═══ Data shown ═══

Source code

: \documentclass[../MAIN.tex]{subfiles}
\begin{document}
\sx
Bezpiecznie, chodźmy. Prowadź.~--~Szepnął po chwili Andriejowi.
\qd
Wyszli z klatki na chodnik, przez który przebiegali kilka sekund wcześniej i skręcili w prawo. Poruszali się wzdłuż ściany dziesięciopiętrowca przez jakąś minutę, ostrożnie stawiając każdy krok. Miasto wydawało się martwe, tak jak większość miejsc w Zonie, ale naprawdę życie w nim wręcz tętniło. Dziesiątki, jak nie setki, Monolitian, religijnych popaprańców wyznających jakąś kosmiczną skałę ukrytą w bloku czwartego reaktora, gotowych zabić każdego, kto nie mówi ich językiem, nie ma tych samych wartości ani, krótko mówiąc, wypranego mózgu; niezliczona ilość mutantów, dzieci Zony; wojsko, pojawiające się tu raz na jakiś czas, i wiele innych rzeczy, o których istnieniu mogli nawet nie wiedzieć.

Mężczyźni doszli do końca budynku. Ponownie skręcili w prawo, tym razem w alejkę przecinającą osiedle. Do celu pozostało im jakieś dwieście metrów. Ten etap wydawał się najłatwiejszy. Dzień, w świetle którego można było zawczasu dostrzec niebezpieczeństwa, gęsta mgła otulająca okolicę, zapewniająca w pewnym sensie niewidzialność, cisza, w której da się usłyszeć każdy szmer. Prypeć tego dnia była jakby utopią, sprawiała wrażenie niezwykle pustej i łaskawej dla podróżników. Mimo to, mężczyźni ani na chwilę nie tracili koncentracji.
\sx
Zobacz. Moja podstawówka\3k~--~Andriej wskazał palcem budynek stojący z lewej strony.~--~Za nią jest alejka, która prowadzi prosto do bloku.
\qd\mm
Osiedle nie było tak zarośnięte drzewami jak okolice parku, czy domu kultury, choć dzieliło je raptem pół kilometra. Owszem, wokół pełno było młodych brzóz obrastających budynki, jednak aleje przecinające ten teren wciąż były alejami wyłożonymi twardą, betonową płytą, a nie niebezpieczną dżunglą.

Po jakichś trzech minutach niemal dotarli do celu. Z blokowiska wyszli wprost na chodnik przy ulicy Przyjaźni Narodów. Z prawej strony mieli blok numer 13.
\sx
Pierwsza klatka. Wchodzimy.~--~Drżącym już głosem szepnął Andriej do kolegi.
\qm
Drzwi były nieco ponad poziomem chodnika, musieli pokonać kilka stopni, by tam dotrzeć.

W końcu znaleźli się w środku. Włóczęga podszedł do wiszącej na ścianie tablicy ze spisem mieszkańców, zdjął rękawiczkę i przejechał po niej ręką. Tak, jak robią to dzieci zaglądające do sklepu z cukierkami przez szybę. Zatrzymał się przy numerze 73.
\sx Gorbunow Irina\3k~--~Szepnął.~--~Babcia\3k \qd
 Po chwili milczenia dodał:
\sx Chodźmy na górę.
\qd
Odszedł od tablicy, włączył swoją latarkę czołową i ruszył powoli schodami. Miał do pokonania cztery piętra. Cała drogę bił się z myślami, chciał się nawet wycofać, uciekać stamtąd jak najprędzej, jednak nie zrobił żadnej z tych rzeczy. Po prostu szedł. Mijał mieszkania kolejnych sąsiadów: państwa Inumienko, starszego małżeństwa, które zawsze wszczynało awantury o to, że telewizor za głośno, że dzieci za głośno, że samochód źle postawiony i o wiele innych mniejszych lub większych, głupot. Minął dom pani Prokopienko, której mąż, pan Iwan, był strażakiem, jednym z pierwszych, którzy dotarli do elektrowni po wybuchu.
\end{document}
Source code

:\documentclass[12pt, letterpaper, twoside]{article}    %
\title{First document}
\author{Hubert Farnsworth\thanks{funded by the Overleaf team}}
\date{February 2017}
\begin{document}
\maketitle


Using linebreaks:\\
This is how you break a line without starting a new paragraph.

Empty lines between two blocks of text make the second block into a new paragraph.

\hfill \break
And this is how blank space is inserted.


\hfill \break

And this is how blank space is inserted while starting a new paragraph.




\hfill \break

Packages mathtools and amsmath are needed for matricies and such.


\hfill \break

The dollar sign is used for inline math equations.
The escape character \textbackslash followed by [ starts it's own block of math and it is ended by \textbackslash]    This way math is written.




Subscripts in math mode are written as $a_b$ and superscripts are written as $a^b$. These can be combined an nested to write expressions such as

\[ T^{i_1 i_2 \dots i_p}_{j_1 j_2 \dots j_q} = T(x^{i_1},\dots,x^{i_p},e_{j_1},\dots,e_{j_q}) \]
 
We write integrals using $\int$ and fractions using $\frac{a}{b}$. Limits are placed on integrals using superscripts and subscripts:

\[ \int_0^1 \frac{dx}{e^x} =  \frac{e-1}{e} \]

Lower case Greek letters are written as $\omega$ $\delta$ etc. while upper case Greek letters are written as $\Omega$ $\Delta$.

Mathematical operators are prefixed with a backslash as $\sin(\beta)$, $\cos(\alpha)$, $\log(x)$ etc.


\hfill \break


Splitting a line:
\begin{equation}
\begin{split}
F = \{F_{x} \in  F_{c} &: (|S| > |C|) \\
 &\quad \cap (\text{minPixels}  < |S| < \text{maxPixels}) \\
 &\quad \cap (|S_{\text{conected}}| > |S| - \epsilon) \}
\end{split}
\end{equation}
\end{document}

═══
═══ Data shown ═══

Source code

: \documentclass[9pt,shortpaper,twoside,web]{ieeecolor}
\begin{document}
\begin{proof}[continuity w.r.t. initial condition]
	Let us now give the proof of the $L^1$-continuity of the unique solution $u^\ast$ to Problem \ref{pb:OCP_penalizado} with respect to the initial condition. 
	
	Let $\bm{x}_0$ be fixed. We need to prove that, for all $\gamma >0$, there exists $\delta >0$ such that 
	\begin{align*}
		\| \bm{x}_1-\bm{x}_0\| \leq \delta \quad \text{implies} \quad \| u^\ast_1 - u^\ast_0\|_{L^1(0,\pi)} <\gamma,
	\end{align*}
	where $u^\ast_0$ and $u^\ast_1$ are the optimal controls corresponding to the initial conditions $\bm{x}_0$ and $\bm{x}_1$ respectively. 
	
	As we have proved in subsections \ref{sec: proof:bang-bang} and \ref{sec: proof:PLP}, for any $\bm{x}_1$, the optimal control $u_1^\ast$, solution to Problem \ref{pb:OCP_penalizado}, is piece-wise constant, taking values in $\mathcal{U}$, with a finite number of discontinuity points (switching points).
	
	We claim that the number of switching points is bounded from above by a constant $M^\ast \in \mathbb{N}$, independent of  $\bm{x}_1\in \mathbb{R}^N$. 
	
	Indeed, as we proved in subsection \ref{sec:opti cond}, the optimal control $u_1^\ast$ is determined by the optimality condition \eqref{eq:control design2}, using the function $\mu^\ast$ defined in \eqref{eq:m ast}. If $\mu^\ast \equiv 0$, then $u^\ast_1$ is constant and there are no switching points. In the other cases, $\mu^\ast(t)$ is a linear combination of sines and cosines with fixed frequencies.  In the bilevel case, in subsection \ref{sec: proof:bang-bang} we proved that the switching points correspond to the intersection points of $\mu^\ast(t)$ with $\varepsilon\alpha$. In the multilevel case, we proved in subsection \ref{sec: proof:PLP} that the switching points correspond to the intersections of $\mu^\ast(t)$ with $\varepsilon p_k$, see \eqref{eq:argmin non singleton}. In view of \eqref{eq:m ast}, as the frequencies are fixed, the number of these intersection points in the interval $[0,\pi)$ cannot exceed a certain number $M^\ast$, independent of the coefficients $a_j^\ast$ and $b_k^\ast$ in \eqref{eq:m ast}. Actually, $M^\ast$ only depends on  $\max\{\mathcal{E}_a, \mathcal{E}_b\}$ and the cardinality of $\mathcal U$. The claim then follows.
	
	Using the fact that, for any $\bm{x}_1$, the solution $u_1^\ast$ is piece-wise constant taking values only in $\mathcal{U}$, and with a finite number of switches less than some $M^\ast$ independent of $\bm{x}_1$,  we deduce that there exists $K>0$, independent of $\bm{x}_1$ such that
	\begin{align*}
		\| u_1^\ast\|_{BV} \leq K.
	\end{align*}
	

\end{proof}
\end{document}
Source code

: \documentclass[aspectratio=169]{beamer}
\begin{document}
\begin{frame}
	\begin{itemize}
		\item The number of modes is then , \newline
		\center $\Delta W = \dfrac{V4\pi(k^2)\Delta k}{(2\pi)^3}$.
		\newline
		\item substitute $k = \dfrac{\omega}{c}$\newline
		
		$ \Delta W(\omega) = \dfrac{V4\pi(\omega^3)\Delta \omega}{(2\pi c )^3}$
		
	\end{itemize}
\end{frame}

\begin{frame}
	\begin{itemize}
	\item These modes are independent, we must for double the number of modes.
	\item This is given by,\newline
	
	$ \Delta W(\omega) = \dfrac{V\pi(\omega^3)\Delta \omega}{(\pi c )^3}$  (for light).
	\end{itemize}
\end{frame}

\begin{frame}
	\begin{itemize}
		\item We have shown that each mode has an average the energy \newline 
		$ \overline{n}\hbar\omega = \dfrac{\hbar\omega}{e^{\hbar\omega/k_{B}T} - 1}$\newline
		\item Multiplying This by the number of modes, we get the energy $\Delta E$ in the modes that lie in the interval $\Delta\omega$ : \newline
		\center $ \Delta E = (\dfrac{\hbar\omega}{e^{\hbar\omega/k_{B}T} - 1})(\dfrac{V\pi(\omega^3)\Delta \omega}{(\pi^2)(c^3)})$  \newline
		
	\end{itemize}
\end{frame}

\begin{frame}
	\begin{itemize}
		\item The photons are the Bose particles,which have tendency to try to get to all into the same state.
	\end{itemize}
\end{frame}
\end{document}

═══
═══ Data shown ═══

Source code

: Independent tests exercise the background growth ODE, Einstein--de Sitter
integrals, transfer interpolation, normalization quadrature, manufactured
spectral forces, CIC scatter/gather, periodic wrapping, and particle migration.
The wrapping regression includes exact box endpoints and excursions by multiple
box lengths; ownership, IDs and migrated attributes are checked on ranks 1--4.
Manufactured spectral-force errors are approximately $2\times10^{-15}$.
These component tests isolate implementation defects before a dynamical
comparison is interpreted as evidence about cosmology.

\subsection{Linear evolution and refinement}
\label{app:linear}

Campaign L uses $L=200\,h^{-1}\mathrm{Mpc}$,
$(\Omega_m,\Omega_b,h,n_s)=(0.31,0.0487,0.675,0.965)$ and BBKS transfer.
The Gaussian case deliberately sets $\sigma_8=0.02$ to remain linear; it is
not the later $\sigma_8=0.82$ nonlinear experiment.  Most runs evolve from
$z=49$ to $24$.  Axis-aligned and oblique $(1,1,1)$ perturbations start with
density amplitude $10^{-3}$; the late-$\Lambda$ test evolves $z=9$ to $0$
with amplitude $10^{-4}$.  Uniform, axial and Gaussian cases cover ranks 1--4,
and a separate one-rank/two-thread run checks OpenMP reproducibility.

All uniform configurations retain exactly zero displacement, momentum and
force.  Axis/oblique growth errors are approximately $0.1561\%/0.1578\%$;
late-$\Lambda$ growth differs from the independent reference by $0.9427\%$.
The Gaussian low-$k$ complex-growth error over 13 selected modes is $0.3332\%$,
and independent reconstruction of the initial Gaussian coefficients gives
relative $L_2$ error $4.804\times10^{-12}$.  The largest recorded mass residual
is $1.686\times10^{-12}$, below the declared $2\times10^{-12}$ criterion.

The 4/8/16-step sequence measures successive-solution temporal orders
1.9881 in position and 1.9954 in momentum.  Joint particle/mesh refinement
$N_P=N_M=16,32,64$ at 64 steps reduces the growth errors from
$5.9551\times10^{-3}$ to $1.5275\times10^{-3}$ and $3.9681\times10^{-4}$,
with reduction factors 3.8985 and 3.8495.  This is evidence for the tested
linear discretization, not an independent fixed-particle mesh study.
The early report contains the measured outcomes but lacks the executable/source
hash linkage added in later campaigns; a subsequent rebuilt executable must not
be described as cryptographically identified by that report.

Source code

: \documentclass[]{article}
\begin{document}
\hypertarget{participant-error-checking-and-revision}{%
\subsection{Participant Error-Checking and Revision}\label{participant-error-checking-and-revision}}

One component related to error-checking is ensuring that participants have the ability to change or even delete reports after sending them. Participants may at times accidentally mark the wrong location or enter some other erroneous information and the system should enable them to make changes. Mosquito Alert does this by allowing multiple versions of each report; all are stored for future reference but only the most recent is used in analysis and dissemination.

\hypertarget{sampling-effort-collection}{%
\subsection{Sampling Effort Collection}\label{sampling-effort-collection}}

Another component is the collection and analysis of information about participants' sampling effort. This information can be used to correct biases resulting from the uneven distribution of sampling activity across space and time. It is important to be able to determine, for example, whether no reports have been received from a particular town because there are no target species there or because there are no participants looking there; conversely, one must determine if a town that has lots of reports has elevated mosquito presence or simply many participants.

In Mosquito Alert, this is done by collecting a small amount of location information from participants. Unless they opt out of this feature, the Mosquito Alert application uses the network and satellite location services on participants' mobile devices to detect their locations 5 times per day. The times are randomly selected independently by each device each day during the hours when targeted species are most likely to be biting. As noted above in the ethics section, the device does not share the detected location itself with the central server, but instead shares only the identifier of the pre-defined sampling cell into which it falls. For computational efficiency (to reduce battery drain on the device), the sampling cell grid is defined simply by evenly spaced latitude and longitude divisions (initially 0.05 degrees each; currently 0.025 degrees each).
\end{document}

═══

**What the task asks**
In the data above, which lines include "ranks"? Return those lines.

**Completed exercise**
box lengths; ownership, IDs and migrated attributes are checked on ranks 1--4.
with amplitude $10^{-4}$.  Uniform, axial and Gaussian cases cover ranks 1--4,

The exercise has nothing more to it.